0-60 Magazine Ends The (Reader) Suffering
Regular readers of automotive luminary Mike Spinelli’s Twitter account were informed yesterday that his employer, 0-60 Magazine, is ceasing publication. Is this the canary in the print-rag coal mine?
It’s possible that many of you have no idea what “0-60 Magazine” was, so here’s a precis: There’s this dude, Ken Block, who made a zillion dollars having shoes sewn overseas. I’ll spare all of you my usual lecture on the morality of “pad checks”, sweatshops, child labor, brutal suppression of worker dissent, and all of that. If you care at all about the lives of your fellow human beings, even if they are “yellow” and very far away, you can check it out for yourself here.

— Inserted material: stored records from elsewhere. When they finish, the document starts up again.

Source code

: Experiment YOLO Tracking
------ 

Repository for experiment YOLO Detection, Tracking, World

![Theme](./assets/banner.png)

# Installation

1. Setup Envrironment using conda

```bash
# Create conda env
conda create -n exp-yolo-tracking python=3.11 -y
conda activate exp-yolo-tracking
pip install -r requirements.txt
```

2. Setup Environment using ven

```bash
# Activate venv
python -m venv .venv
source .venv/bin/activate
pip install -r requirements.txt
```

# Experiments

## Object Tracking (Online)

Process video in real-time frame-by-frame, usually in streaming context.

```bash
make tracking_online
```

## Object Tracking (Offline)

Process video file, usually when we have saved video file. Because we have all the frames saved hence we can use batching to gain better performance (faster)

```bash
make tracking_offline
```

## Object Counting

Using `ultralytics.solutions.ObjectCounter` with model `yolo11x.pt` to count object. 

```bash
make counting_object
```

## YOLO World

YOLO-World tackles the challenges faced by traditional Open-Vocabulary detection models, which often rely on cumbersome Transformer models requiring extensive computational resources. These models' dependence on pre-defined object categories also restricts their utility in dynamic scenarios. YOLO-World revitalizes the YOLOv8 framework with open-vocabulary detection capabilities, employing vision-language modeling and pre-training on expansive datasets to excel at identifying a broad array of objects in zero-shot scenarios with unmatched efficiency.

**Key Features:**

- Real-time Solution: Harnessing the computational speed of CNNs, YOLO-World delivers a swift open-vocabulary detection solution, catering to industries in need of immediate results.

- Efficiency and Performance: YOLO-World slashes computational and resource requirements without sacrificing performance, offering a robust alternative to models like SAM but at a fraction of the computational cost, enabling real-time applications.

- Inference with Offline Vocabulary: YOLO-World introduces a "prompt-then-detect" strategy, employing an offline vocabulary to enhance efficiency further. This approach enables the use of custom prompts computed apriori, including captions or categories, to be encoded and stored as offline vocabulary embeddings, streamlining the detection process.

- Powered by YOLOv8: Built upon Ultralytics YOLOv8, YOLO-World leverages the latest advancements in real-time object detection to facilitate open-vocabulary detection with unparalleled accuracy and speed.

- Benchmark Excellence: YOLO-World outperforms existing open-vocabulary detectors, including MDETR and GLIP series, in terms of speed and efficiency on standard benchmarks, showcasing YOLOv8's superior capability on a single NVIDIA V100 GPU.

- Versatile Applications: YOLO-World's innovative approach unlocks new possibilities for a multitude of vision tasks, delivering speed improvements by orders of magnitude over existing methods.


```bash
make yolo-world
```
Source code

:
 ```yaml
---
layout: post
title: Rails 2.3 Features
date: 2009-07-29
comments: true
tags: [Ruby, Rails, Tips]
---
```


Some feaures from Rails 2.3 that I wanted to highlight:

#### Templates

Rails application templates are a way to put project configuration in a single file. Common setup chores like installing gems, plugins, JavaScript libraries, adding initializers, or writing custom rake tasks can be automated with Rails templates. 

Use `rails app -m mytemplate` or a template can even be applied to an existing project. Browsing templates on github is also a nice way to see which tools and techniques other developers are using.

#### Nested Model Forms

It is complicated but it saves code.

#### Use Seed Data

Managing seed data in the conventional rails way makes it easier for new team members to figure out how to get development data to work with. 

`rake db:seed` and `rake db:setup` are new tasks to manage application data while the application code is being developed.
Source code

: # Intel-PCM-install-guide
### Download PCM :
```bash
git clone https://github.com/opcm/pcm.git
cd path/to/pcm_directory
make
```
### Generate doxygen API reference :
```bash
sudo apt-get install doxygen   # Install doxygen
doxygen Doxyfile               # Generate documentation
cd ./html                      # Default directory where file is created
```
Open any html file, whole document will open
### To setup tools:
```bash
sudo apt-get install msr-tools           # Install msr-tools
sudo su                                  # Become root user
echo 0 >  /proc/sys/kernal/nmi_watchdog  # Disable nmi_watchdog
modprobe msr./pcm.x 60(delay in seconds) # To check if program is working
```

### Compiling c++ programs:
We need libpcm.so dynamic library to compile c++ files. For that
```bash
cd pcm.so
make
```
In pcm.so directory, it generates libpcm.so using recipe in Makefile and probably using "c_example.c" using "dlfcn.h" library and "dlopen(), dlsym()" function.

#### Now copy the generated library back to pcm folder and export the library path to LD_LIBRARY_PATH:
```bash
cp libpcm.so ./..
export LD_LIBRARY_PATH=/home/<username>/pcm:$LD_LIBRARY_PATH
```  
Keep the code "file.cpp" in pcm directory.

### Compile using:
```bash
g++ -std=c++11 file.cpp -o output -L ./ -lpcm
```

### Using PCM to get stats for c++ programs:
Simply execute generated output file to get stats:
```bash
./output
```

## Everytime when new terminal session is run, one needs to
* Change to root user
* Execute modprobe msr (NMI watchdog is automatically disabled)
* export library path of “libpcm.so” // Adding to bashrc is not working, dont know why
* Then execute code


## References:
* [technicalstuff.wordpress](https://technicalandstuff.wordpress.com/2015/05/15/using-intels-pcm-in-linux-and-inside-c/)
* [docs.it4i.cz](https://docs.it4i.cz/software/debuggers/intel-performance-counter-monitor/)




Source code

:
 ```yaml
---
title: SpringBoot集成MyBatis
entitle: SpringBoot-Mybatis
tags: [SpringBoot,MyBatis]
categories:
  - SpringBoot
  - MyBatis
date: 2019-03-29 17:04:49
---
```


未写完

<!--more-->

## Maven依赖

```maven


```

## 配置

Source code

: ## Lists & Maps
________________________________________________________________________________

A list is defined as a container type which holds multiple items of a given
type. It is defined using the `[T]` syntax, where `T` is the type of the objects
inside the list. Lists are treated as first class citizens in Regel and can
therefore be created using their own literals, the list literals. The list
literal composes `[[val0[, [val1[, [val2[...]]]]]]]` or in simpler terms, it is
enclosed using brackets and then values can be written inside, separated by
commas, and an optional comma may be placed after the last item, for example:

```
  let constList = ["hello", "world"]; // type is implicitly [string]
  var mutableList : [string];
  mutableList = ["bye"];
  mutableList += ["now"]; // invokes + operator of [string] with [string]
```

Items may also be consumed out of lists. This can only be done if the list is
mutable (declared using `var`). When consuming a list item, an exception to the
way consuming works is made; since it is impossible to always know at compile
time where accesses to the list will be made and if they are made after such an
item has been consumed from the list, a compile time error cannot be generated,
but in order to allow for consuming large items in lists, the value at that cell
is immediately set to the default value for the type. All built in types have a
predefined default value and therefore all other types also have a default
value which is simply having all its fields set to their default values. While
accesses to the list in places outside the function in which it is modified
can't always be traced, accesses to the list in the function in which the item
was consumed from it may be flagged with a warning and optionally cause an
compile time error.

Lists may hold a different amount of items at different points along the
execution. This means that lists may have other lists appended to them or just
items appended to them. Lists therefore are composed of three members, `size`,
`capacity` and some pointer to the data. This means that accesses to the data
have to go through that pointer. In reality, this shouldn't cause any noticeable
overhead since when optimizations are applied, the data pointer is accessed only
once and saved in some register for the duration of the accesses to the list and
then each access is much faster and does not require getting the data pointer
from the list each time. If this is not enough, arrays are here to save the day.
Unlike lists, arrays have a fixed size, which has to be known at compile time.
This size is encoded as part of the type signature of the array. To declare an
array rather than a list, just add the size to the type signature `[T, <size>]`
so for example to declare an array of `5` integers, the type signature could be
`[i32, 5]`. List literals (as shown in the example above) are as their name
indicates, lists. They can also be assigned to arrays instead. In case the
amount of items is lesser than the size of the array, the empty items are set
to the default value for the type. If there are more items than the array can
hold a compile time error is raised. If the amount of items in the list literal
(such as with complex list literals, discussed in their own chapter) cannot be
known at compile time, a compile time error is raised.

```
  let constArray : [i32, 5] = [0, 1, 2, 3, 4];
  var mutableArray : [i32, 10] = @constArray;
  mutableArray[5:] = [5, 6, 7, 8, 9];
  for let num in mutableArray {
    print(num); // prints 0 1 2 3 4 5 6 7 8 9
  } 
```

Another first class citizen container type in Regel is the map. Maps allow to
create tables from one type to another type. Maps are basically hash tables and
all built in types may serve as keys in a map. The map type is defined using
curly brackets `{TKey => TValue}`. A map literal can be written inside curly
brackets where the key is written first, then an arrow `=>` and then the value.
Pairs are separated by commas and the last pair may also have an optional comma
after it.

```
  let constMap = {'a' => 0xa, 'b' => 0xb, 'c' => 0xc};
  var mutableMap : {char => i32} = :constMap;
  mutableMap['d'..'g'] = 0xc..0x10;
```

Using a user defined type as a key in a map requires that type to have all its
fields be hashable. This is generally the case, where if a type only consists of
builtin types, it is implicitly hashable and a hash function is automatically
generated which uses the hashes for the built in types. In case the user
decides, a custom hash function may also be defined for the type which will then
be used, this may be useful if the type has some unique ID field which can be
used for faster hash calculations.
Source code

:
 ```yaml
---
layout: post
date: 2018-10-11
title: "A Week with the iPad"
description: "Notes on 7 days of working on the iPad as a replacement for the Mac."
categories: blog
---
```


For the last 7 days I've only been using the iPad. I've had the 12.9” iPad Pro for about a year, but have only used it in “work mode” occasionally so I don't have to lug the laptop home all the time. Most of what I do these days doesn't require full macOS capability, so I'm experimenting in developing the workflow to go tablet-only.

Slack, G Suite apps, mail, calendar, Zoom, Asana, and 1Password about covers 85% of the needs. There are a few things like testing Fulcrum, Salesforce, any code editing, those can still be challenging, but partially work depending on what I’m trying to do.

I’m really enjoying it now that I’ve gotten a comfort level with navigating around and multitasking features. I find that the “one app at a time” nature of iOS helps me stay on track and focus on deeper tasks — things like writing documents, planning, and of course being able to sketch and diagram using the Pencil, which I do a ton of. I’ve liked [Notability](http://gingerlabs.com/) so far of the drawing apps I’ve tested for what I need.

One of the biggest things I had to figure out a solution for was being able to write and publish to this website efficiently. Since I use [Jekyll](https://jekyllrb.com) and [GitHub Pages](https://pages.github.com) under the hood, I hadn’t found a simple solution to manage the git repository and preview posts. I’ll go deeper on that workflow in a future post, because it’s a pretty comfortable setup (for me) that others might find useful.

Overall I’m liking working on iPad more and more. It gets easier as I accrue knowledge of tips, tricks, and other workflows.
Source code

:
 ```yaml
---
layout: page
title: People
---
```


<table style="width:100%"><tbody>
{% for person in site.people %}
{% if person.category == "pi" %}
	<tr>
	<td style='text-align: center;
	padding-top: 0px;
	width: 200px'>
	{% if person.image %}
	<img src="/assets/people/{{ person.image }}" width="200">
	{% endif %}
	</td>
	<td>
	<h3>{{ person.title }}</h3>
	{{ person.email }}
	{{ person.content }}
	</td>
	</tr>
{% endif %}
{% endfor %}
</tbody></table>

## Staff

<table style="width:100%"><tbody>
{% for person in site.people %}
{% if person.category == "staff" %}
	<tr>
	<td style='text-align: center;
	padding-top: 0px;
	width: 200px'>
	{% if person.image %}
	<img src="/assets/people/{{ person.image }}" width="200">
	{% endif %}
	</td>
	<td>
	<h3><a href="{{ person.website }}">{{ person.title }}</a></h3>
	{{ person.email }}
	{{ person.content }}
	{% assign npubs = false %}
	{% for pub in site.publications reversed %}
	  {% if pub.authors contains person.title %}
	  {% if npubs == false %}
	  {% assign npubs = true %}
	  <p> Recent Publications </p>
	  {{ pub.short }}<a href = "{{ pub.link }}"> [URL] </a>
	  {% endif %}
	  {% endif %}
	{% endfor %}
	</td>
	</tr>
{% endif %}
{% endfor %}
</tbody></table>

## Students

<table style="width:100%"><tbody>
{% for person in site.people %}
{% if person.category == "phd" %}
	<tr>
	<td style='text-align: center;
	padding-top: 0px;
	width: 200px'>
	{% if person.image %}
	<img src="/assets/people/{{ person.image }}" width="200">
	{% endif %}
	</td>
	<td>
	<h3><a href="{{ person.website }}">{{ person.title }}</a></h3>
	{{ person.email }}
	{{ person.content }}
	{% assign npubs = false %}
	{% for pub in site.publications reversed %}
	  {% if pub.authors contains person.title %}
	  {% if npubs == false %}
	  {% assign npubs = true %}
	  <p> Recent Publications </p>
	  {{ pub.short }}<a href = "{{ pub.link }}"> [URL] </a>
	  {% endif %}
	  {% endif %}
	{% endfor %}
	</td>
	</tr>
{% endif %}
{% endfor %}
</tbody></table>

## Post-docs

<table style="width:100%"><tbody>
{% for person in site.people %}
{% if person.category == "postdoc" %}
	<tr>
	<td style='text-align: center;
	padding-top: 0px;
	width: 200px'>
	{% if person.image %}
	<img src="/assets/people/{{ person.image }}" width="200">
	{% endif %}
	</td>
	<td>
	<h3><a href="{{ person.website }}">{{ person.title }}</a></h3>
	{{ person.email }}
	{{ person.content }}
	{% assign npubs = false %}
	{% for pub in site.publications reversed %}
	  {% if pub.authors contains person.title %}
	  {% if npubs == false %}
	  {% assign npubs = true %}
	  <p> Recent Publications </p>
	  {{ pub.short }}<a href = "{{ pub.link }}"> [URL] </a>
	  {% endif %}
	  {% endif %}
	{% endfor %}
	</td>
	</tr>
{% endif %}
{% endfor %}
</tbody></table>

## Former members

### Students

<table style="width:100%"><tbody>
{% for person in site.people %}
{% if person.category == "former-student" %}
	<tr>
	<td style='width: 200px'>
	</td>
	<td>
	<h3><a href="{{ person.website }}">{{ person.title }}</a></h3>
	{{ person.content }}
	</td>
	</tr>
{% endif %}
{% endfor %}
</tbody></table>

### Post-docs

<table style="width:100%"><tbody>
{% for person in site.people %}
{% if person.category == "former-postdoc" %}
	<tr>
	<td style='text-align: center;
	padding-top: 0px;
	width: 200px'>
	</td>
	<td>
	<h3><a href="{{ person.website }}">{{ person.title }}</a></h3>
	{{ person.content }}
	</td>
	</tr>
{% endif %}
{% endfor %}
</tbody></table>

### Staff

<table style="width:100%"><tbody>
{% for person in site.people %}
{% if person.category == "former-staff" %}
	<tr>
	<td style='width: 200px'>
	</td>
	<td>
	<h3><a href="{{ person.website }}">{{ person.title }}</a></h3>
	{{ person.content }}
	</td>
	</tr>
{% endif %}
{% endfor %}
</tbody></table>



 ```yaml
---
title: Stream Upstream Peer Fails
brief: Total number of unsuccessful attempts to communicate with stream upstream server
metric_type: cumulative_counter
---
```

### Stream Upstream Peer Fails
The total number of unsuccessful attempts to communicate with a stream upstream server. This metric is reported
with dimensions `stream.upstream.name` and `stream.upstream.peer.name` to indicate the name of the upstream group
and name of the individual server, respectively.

Back to Block. Ken Block has a super-best friend named Brian Scotto. Maybe he’s a sidekick. They both seem like nice enough people, I guess. Scotto started 0-60 Magazine in August 2007, publishing it monthly for the first two years and then moving to bimonthly issues in 2009. As I recall, 0-60 was supposed to be a “British magazine for the United States” or something like that. I never managed to make it all the way through an entire article without giving up so I do not feel qualified to render an opinion. I do know that there was a lot of Ken Block coverage, probably for the same reason that any car magazine started by yours truly would have a lot of Tiffani-Amber what’s-her-name coverage.
Mike Spinelli, known far and wide as one of the primary forces behind Jalopnik’s stellar early years, was brought in at the beginning of 2010 to polish 0-60‘s content and shine-up its reputation. This was roughly tantamount to letting George Santayana edit Tiger Beat and I am not certain that Spin’s eloquent style was popular with the sideways-Monster-Energy-Drink-cap crowd. Regardless of the reasons, however, it’s all over now.
I’m not particularly eager to hold up 0-60‘s failure as an indictment of automotive print journalism. I would suggest that it tells us something about the demographic direction in which any future entry to the market will have to travel in order to be successful. Young people don’t read print magazines very much, and they also don’t have money to spend at the newsstand. On the other hand, the various Cigar/Guitar/CBT Aficionado magazines seem to be doing quite well. The few people who are buying print rags today seem to be purchasing them for in-flight consumption of stories about luxury travel and conspicuous consumerism.
With any luck, Mr. Spinelli will find employment better-suited to his considerable talent and Ken Block fans will find another outlet devoted to full-time coverage of his wacky exploits.